[Prompt]
Your response should contain every line from the data below that holds the string "display".

(Records from a dataset)
********

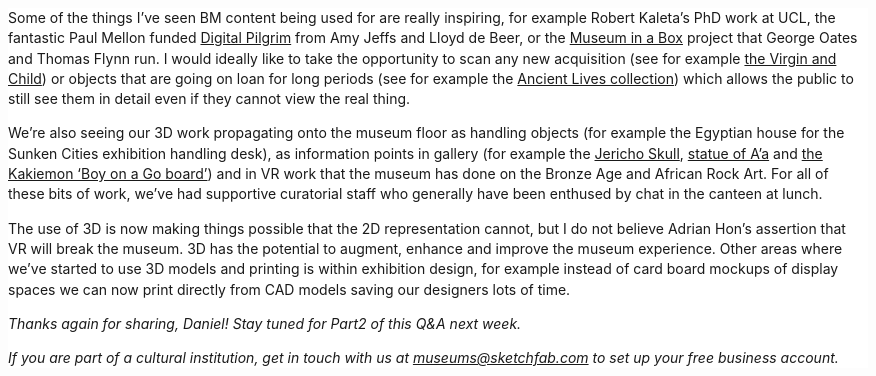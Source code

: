 Some of the things I’ve seen BM content being used for are really inspiring, for example Robert Kaleta’s PhD work at UCL, the fantastic Paul Mellon funded <a href="https://sketchfab.com/britishmuseum/collections/digital-pilgrim" target="_blank" rel="noopener">Digital Pilgrim</a> from Amy Jeffs and Lloyd de Beer, or the <a href="http://museuminabox.org/" target="_blank" rel="noopener">Museum in a Box</a> project that George Oates and Thomas Flynn run. I would ideally like to take the opportunity to scan any new acquisition (see for example <a href="https://sketchfab.com/models/5724bfac35974e6db2078823c66da00f" target="_blank" rel="noopener">the Virgin and Child</a>) or objects that are going on loan for long periods (see for example the <a href="https://sketchfab.com/britishmuseum/collections/ancient-lives-exhibition" target="_blank" rel="noopener">Ancient Lives collection</a>) which allows the public to still see them in detail even if they cannot view the real thing.

<span class="embed-youtube" style="text-align: center; display: block;"></span>

We’re also seeing our 3D work propagating onto the museum floor as handling objects (for example the Egyptian house for the Sunken Cities exhibition handling desk), as information points in gallery (for example the <a href="https://sketchfab.com/models/bdcf4843e0964da2931aa7ab1fc1b99d" target="_blank" rel="noopener">Jericho Skull</a>, <a href="https://sketchfab.com/models/e4dd6d342fa044b99732b484985797b6" target="_blank" rel="noopener">statue of A’a</a> and <a href="https://sketchfab.com/models/64dcc40a6e9249849f5735ae0ebf41c6" target="_blank" rel="noopener">the Kakiemon ‘Boy on a Go board’</a>) and in VR work that the museum has done on the Bronze Age and African Rock Art. For all of these bits of work, we’ve had supportive curatorial staff who generally have been enthused by chat in the canteen at lunch.

The use of 3D is now making things possible that the 2D representation cannot, but I do not believe Adrian Hon’s assertion that VR will break the museum. 3D has the potential to augment, enhance and improve the museum experience. Other areas where we’ve started to use 3D models and printing is within exhibition design, for example instead of card board mockups of display spaces we can now print directly from CAD models saving our designers lots of time.

_Thanks again for sharing, Daniel! Stay tuned for Part2 of this Q&A next week._

_If you are part of a cultural institution, get in touch with us at museums@sketchfab.com to set up your free business account._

********

[Response for this exercise]
<span class="embed-youtube" style="text-align: center; display: block;"></span>
The use of 3D is now making things possible that the 2D representation cannot, but I do not believe Adrian Hon’s assertion that VR will break the museum. 3D has the potential to augment, enhance and improve the museum experience. Other areas where we’ve started to use 3D models and printing is within exhibition design, for example instead of card board mockups of display spaces we can now print directly from CAD models saving our designers lots of time.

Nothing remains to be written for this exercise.